### What is expected
Could you reproduce the lines below from the one with "# Installing Memory" through the one with "and working memory."? Keep both ends and add nothing.

*** Dataset excerpts ***

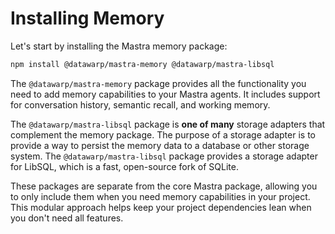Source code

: # Installing Memory

Let's start by installing the Mastra memory package:

```bash
npm install @datawarp/mastra-memory @datawarp/mastra-libsql
```

The `@datawarp/mastra-memory` package provides all the functionality you need to add memory capabilities to your Mastra agents. It includes support for conversation history, semantic recall, and working memory.

The `@datawarp/mastra-libsql` package is **one of many** storage adapters that complement the memory package. The purpose of a storage adapter is to provide a way to persist the memory data to a database or other storage system. The `@datawarp/mastra-libsql` package provides a storage adapter for LibSQL, which is a fast, open-source fork of SQLite.

These packages are separate from the core Mastra package, allowing you to only include them when you need memory capabilities in your project. This modular approach helps keep your project dependencies lean when you don't need all features.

*** End of Dataset excerpts ***

### Answer section
: # Installing Memory

Let's start by installing the Mastra memory package:

```bash
npm install @datawarp/mastra-memory @datawarp/mastra-libsql
```

The `@datawarp/mastra-memory` package provides all the functionality you need to add memory capabilities to your Mastra agents. It includes support for conversation history, semantic recall, and working memory.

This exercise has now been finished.